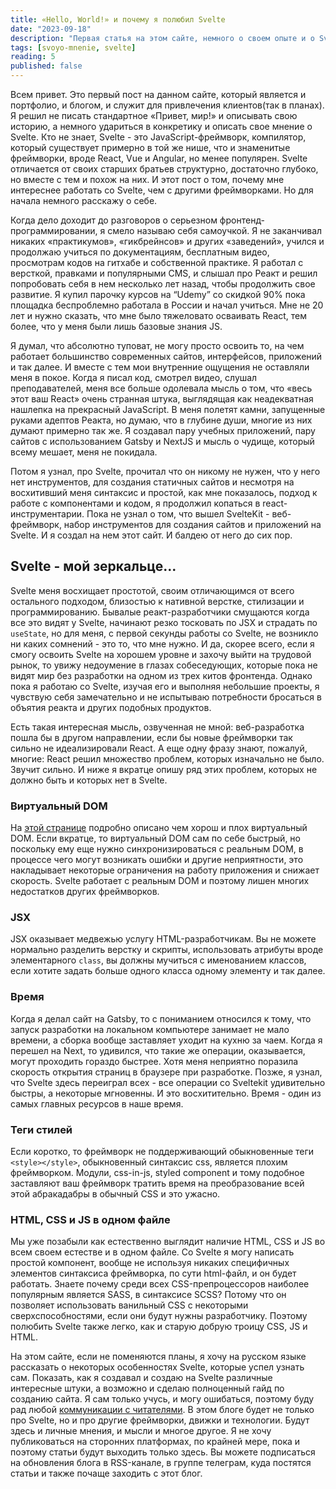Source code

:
 ```yaml
---
title: «Hello, World!» и почему я полюбил Svelte
date: "2023-09-18"
description: "Первая статья на этом сайте, немного о своем опыте и о Svelte"
tags: [svoyo-mnenie, svelte]
reading: 5
published: false
---
```

Всем привет. Это первый пост на данном сайте, который является и портфолио, и блогом, и служит для привлечения клиентов(так в планах). Я решил не писать стандартное «Привет, мир!» и описывать свою историю, а немного удариться в конкретику и описать свое мнение о Svelte. Кто не знает, Svelte - это JavaScript-фреймворк, компилятор, который существует примерно в той же нише, что и знаменитые фреймворки, вроде React, Vue и Angular, но менее популярен. Svelte отличается от своих старших братьев структурно, достаточно глубоко, но вместе с тем и похож на них. И этот пост о том, почему мне интереснее работать со Svelte, чем с другими фреймворками. Но для начала немного расскажу о себе.

Когда дело доходит до разговоров о серьезном фронтенд-программировании, я смело называю себя самоучкой. Я не заканчивал никаких «практикумов», «гикбрейнсов» и других «заведений», учился и продолжаю учиться по документациям, бесплатным видео, просмотрам кодов на гитхабе и собственной практике. Я работал с версткой, правками и популярными CMS, и слышал про Реакт и решил попробовать себя в нем несколько лет назад, чтобы продолжить свое развитие. Я купил парочку курсов на “Udemy” со скидкой 90% пока площадка беспроблемно работала в России и начал учиться. Мне не 20 лет и нужно сказать, что мне было тяжеловато осваивать React, тем более, что у меня были лишь базовые знания JS.

Я думал, что абсолютно туповат, не могу просто освоить то, на чем работает большинство современных сайтов, интерфейсов, приложений и так далее. И вместе с тем мои внутренние ощущения не оставляли меня в покое. Когда я писал код, смотрел видео, слушал преподавателей, меня все больше одолевала мысль о том, что «весь этот ваш React» очень странная штука, выглядящая как неадекватная нашлепка на прекрасный JavaScript. В меня полетят камни, запущенные руками адептов Реакта, но думаю, что в глубине души, многие из них думают примерно так же. Я создавал пару учебных приложений, пару сайтов с использованием Gatsby и NextJS и мысль о чудище, который всему мешает, меня не покидала.

Потом я узнал, про Svelte, прочитал что он никому не нужен, что у него нет инструментов, для создания статичных сайтов и несмотря на восхитивший меня синтаксис и простой, как мне показалось, подход к работе с компонентами и кодом, я продолжил копаться в react-инструментарии. Пока не узнал о том, что вышел SvelteKit - веб-фреймворк, набор инструментов для создания сайтов и приложений на Svelte. И я создал на нем этот сайт. И балдею от него до сих пор.

## Svelte - мой зеркальце...

Svelte меня восхищает простотой, своим отличающимся от всего остального подходом, близостью к нативной верстке, стилизации и программированию. Бывалые реакт-разработчики смущаются когда все это видят у Svelte, начинают резко тосковать по JSX и страдать по `useState`, но для меня, с первой секунды работы со Svelte, не возникло ни каких сомнений - это то, что мне нужно. И да, скорее всего, если я смогу освоить Svelte на хорошем уровне и захочу выйти на трудовой рынок, то увижу недоумение в глазах собеседующих, которые пока не видят мир без разработки на одном из трех китов фронтенда. Однако пока я работаю со Svelte, изучая его и выполняя небольшие проекты, я чувствую себя замечательно и не испытываю потребности бросаться в объятия реакта и других подобных продуктов.

Есть такая интересная мысль, озвученная не мной: веб-разработка пошла бы в другом направлении, если бы новые фреймворки так сильно не идеализировали React. А еще одну фразу знают, пожалуй, многие: React решил множество проблем, которых изначально не было. Звучит сильно. И ниже я вкратце опишу ряд этих проблем, которых не должно быть и которых нет в Svelte.

### Виртуальный DOM

На [этой странице](https://svelte.dev/blog/virtual-dom-is-pure-overhead) подробно описано чем хорош и плох виртуальный DOM. Если вкратце, то виртуальный DOM сам по себе быстрый, но поскольку ему еще нужно синхронизироваться с реальным DOM, в процессе чего могут возникать ошибки и другие неприятности, это накладывает некоторые ограничения на работу приложения и снижает скорость. Svelte работает с реальным DOM и поэтому лишен многих недостатков других фреймворков.

### JSX

JSX оказывает медвежью услугу HTML-разработчикам. Вы не можете нормально разделить верстку и скрипты, использовать атрибуты вроде элементарного `class`, вы должны мучиться с именованием классов, если хотите задать больше одного класса одному элементу и так далее.

### Время

Когда я делал сайт на Gatsby, то с пониманием относился к тому, что запуск разработки на локальном компьютере занимает не мало времени, а сборка вообще заставляет уходит на кухню за чаем. Когда я перешел на Next, то удивился, что такие же операции, оказывается, могут проходить гораздо быстрее. Хотя меня неприятно поразила скорость открытия страниц в браузере при разработке. Позже, я узнал, что Svelte здесь переиграл всех - все операции со Sveltekit удивительно быстры, а некоторые мгновенны. И это восхитительно. Время - один из самых главных ресурсов в наше время.

### Теги стилей

Если коротко, то фреймворк не поддерживающий обыкновенные теги `<style></style>`, обыкновенный синтаксис css, является плохим фреймворком. Модули, css-in-js, styled component и тому подобное заставляют ваш фреймворк тратить время на преобразование всей этой абракадабры в обычный CSS и это ужасно.

### HTML, CSS и JS в одном файле

Мы уже позабыли как естественно выглядит наличие HTML, CSS и JS во всем своем естестве и в одном файле. Со Svelte я могу написать простой компонент, вообще не используя никаких специфичных элементов синтаксиса фреймворка, по сути html-файл, и он будет работать. Знаете почему среди всех CSS-препроцессоров наиболее популярным является SASS, в синтаксисе SCSS? Потому что он позволяет использовать ванильный CSS с некоторыми сверхспособностями, если они будут нужны разработчику. Поэтому полюбить Svelte также легко, как и старую добрую троицу CSS, JS и HTML.

На этом сайте, если не поменяются планы, я хочу на русском языке рассказать о некоторых особенностях Svelte, которые успел узнать сам. Показать, как я создавал и создаю на Svelte различные интересные штуки, а возможно и сделаю полноценный гайд по созданию сайта. Я сам только учусь, и могу ошибаться, поэтому буду рад любой [коммуникации с читателями](https://t.me/KoltanRuFeedBackBot). В  этом блоге будет не только про Svelte, но и про другие фреймворки, движки и технологии. Будут здесь и личные мнения, и мысли и многое другое. Я не хочу публиковаться на сторонних платформах, по крайней мере, пока и поэтому статьи будут выходить только здесь. Вы можете подписаться на обновления блога в RSS-канале, в группе телеграм, куда постятся статьи и также почаще заходить с этот блог.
----
**How to complete this task**
A verbatim transcription is needed of the lines above, starting at the line with "Когда дело доходит" and ending at the line with "## Svelte - мой зеркальце...", both included, and of nothing else.

**Answer area**
Когда дело доходит до разговоров о серьезном фронтенд-программировании, я смело называю себя самоучкой. Я не заканчивал никаких «практикумов», «гикбрейнсов» и других «заведений», учился и продолжаю учиться по документациям, бесплатным видео, просмотрам кодов на гитхабе и собственной практике. Я работал с версткой, правками и популярными CMS, и слышал про Реакт и решил попробовать себя в нем несколько лет назад, чтобы продолжить свое развитие. Я купил парочку курсов на “Udemy” со скидкой 90% пока площадка беспроблемно работала в России и начал учиться. Мне не 20 лет и нужно сказать, что мне было тяжеловато осваивать React, тем более, что у меня были лишь базовые знания JS.

Я думал, что абсолютно туповат, не могу просто освоить то, на чем работает большинство современных сайтов, интерфейсов, приложений и так далее. И вместе с тем мои внутренние ощущения не оставляли меня в покое. Когда я писал код, смотрел видео, слушал преподавателей, меня все больше одолевала мысль о том, что «весь этот ваш React» очень странная штука, выглядящая как неадекватная нашлепка на прекрасный JavaScript. В меня полетят камни, запущенные руками адептов Реакта, но думаю, что в глубине души, многие из них думают примерно так же. Я создавал пару учебных приложений, пару сайтов с использованием Gatsby и NextJS и мысль о чудище, который всему мешает, меня не покидала.

Потом я узнал, про Svelte, прочитал что он никому не нужен, что у него нет инструментов, для создания статичных сайтов и несмотря на восхитивший меня синтаксис и простой, как мне показалось, подход к работе с компонентами и кодом, я продолжил копаться в react-инструментарии. Пока не узнал о том, что вышел SvelteKit - веб-фреймворк, набор инструментов для создания сайтов и приложений на Svelte. И я создал на нем этот сайт. И балдею от него до сих пор.

## Svelte - мой зеркальце...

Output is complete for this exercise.